The right of secession.

A distinguished English writer says:

I believe the right of secession is so clear, that if the South had wished to do so, for no better reason than that it could not bear to he beaten in an election, like a sulky school-boy out of temper at not winning a game, and had submitted the question of its right to withdraw from the Union to the decision of any court of law in Europe, she would have carried her point.

Indeed, the decision of this question might, with propriety, and doubtless would, have rested for all time on the principles enunciated in the Virginia and Kentucky resolutions of 1798 and ‘99, and the report of Mr. Madison on these resolutions. The Virginia resolutions and report were drawn by Mr. Madison, the ‘father of the Constitution;’ and those of Kentucky by Mr. Jefferson, the author of the Declaration of Independence.

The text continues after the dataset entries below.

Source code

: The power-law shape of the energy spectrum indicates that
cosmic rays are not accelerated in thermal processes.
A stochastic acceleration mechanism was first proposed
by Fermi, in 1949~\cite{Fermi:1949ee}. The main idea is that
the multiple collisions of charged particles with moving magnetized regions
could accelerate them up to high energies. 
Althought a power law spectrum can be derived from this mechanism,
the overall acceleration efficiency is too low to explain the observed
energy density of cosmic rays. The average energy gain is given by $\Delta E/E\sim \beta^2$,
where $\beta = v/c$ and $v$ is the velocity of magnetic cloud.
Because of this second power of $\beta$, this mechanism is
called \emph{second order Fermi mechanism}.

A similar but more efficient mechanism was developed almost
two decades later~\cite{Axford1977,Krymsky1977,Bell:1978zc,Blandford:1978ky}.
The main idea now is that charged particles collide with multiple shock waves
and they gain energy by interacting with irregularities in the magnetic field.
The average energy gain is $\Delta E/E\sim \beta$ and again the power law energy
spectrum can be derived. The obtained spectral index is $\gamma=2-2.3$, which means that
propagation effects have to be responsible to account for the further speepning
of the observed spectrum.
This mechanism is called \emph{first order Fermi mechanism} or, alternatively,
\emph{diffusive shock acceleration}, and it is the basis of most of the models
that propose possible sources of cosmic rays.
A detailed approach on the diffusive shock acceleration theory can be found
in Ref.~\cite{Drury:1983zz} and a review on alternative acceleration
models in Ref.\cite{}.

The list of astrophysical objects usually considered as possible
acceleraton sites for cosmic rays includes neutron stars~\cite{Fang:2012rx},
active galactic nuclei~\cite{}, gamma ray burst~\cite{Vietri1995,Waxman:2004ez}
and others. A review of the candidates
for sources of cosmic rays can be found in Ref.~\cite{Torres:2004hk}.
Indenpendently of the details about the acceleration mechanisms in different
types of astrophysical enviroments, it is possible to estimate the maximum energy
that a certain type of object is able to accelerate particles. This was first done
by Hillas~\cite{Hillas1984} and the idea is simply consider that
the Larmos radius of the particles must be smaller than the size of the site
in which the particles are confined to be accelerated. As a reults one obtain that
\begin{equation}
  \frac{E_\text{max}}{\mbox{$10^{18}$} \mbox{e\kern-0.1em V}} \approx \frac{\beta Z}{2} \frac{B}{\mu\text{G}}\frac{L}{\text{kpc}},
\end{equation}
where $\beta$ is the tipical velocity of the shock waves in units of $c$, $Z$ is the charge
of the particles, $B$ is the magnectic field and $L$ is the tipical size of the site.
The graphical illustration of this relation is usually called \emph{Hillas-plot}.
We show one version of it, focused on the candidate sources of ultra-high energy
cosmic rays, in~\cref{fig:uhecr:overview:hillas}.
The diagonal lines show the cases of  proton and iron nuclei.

These principles, emanating from these ‘master-builders,’ would, as we have said, have settled the rights of the States on this question forever, but for the fact, as Mr. Henry Cabot Lodge, of Massachusetts tells us that the North was controlled by expediency, and not by principle, in the consideration of them. These resolutions, when adopted by Virginia and Kentucky, were sent to the Northern Legislatures for their concurrence; and the distinguished Senator from Massachusetts, from whom we are quoting, says in terms, in his Life of Webster, that when the resolutions were thus submitted, ‘they were not opposed on constitutional grounds, but only on those of expediency, and hostility to the revolution they were considered to embody.’ That they did not, and could not, cite any constitutional principle as ground for their rejection, only they held that the revolution involved in their application was at that time inexpedient. In other words, it did not pay the New England States to endorse the principles of those resolutions then; but when they thought they were being oppressed by the Federal Government a few years later (as we shall presently see), they were not only ready to endorse these resolutions, but actually threatened to secede from the union.